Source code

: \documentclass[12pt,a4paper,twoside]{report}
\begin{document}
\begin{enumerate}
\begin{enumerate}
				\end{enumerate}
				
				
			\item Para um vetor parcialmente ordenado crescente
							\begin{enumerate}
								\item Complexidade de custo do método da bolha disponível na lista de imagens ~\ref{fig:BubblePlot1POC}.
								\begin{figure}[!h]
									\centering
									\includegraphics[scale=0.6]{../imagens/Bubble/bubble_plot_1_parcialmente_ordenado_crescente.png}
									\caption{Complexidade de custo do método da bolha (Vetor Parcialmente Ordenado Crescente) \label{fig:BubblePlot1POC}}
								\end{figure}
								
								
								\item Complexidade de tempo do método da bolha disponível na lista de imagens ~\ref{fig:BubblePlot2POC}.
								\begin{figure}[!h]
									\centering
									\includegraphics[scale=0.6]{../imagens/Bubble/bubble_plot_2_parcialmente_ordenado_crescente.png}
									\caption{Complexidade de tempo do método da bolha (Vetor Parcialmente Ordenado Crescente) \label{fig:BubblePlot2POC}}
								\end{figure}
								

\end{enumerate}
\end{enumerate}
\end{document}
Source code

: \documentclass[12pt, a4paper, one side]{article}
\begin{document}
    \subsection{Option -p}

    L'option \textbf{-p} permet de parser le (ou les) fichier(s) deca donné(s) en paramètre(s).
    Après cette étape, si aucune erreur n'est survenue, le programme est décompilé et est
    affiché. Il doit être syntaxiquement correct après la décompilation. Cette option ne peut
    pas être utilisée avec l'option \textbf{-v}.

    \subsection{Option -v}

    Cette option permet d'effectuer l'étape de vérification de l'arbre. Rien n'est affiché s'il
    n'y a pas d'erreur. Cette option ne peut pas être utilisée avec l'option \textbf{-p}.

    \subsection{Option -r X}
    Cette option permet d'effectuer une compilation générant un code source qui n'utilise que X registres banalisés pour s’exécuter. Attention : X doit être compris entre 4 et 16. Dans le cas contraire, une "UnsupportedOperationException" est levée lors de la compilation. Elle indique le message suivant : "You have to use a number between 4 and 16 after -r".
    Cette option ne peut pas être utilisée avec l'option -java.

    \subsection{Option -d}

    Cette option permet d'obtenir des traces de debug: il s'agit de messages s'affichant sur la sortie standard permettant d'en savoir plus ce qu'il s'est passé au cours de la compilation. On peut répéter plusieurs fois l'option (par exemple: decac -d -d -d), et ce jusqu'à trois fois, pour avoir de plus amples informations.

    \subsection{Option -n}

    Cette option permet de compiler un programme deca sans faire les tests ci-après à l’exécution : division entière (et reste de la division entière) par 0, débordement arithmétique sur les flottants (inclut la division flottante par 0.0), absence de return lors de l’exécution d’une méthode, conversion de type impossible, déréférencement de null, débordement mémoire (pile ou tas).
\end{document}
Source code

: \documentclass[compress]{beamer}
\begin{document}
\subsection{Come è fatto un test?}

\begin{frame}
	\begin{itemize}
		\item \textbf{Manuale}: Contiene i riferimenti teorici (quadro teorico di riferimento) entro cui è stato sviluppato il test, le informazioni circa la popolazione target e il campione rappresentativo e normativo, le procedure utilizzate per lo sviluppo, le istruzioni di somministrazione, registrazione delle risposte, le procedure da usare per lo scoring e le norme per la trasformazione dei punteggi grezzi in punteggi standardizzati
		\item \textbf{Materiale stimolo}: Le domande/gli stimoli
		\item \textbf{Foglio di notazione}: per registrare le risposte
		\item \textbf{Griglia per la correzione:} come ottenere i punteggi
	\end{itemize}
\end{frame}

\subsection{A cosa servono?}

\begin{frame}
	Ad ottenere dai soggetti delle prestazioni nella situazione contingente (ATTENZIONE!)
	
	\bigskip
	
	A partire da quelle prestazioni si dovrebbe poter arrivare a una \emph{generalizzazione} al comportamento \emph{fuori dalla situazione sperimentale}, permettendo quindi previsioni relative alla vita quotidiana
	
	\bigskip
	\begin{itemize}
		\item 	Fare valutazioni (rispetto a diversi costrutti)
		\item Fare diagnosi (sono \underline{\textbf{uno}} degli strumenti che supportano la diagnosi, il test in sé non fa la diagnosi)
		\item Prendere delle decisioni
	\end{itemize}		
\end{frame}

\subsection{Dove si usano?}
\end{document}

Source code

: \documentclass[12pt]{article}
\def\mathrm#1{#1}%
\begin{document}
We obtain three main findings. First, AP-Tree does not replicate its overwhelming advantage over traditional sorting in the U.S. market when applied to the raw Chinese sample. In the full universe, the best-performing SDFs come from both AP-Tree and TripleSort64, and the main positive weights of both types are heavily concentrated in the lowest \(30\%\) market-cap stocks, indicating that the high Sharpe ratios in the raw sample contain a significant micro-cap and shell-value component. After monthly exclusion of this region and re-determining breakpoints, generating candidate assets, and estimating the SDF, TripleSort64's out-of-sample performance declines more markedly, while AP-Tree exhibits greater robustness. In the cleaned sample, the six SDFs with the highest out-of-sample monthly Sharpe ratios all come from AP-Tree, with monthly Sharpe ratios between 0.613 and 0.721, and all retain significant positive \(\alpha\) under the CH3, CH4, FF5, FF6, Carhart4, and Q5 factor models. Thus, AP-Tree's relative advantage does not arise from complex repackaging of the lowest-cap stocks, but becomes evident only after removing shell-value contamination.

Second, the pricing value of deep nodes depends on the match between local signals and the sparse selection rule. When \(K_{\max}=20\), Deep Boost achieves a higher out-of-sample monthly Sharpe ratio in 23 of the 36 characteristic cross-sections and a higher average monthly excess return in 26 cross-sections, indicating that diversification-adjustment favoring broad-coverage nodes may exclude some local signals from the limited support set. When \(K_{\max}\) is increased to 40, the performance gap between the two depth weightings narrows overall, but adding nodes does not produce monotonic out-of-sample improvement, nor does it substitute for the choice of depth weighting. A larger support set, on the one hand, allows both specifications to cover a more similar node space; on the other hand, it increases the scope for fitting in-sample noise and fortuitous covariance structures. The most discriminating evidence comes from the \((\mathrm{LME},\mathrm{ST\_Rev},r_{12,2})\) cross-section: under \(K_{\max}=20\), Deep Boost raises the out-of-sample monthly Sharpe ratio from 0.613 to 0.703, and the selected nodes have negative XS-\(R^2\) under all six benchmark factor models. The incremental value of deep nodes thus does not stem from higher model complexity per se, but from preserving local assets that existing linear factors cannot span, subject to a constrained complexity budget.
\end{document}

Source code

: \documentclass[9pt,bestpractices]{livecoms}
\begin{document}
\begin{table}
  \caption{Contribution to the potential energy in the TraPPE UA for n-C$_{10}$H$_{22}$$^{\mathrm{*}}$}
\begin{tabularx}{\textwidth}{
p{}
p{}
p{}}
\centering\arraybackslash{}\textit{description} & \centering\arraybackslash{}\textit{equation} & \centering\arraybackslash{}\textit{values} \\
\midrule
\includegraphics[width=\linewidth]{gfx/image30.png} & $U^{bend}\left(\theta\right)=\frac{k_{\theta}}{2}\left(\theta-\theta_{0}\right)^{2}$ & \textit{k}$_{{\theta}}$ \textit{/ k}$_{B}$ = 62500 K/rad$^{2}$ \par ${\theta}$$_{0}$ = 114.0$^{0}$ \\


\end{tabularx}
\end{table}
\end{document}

□ □ □ □

_YOUR GOAL_
Every line in the listing above that mentions "doit" should be returned.

_RESPONSE BELOW_
    affiché. Il doit être syntaxiquement correct après la décompilation. Cette option ne peut
    Cette option permet d'effectuer une compilation générant un code source qui n'utilise que X registres banalisés pour s’exécuter. Attention : X doit être compris entre 4 et 16. Dans le cas contraire, une "UnsupportedOperationException" est levée lors de la compilation. Elle indique le message suivant : "You have to use a number between 4 and 16 after -r".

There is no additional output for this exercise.